> [WHAT TO PRODUCE] The response should consist of the data below, copied exactly, with no pictures in it.

> [MATERIALS PROVIDED]
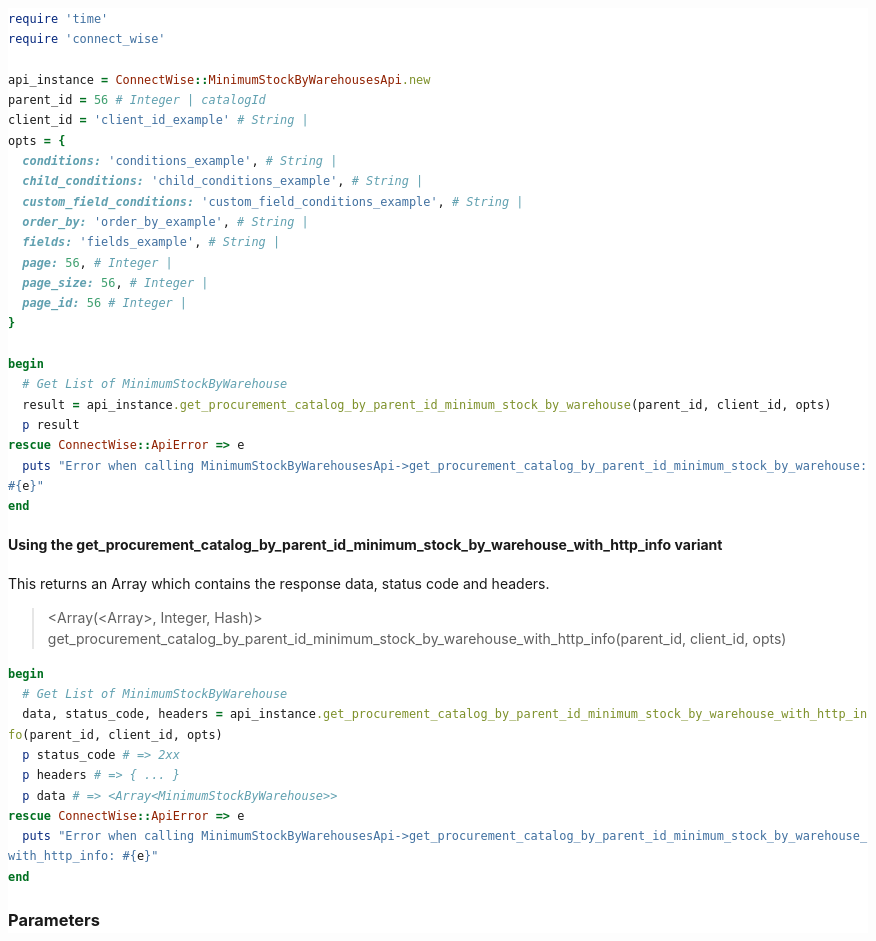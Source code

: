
 ```ruby
require 'time'
require 'connect_wise'

api_instance = ConnectWise::MinimumStockByWarehousesApi.new
parent_id = 56 # Integer | catalogId
client_id = 'client_id_example' # String | 
opts = {
  conditions: 'conditions_example', # String | 
  child_conditions: 'child_conditions_example', # String | 
  custom_field_conditions: 'custom_field_conditions_example', # String | 
  order_by: 'order_by_example', # String | 
  fields: 'fields_example', # String | 
  page: 56, # Integer | 
  page_size: 56, # Integer | 
  page_id: 56 # Integer | 
}

begin
  # Get List of MinimumStockByWarehouse
  result = api_instance.get_procurement_catalog_by_parent_id_minimum_stock_by_warehouse(parent_id, client_id, opts)
  p result
rescue ConnectWise::ApiError => e
  puts "Error when calling MinimumStockByWarehousesApi->get_procurement_catalog_by_parent_id_minimum_stock_by_warehouse: #{e}"
end
```

#### Using the get_procurement_catalog_by_parent_id_minimum_stock_by_warehouse_with_http_info variant

This returns an Array which contains the response data, status code and headers.

> <Array(<Array<MinimumStockByWarehouse>>, Integer, Hash)> get_procurement_catalog_by_parent_id_minimum_stock_by_warehouse_with_http_info(parent_id, client_id, opts)

```ruby
begin
  # Get List of MinimumStockByWarehouse
  data, status_code, headers = api_instance.get_procurement_catalog_by_parent_id_minimum_stock_by_warehouse_with_http_info(parent_id, client_id, opts)
  p status_code # => 2xx
  p headers # => { ... }
  p data # => <Array<MinimumStockByWarehouse>>
rescue ConnectWise::ApiError => e
  puts "Error when calling MinimumStockByWarehousesApi->get_procurement_catalog_by_parent_id_minimum_stock_by_warehouse_with_http_info: #{e}"
end
```

### Parameters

> [EXERCISE RESULT]
Source code

:
 ```ruby
require 'time'
require 'connect_wise'

api_instance = ConnectWise::MinimumStockByWarehousesApi.new
parent_id = 56 # Integer | catalogId
client_id = 'client_id_example' # String | 
opts = {
  conditions: 'conditions_example', # String | 
  child_conditions: 'child_conditions_example', # String | 
  custom_field_conditions: 'custom_field_conditions_example', # String | 
  order_by: 'order_by_example', # String | 
  fields: 'fields_example', # String | 
  page: 56, # Integer | 
  page_size: 56, # Integer | 
  page_id: 56 # Integer | 
}

begin
  # Get List of MinimumStockByWarehouse
  result = api_instance.get_procurement_catalog_by_parent_id_minimum_stock_by_warehouse(parent_id, client_id, opts)
  p result
rescue ConnectWise::ApiError => e
  puts "Error when calling MinimumStockByWarehousesApi->get_procurement_catalog_by_parent_id_minimum_stock_by_warehouse: #{e}"
end
```

#### Using the get_procurement_catalog_by_parent_id_minimum_stock_by_warehouse_with_http_info variant

This returns an Array which contains the response data, status code and headers.

> <Array(<Array<MinimumStockByWarehouse>>, Integer, Hash)> get_procurement_catalog_by_parent_id_minimum_stock_by_warehouse_with_http_info(parent_id, client_id, opts)

```ruby
begin
  # Get List of MinimumStockByWarehouse
  data, status_code, headers = api_instance.get_procurement_catalog_by_parent_id_minimum_stock_by_warehouse_with_http_info(parent_id, client_id, opts)
  p status_code # => 2xx
  p headers # => { ... }
  p data # => <Array<MinimumStockByWarehouse>>
rescue ConnectWise::ApiError => e
  puts "Error when calling MinimumStockByWarehousesApi->get_procurement_catalog_by_parent_id_minimum_stock_by_warehouse_with_http_info: #{e}"
end
```

### Parameters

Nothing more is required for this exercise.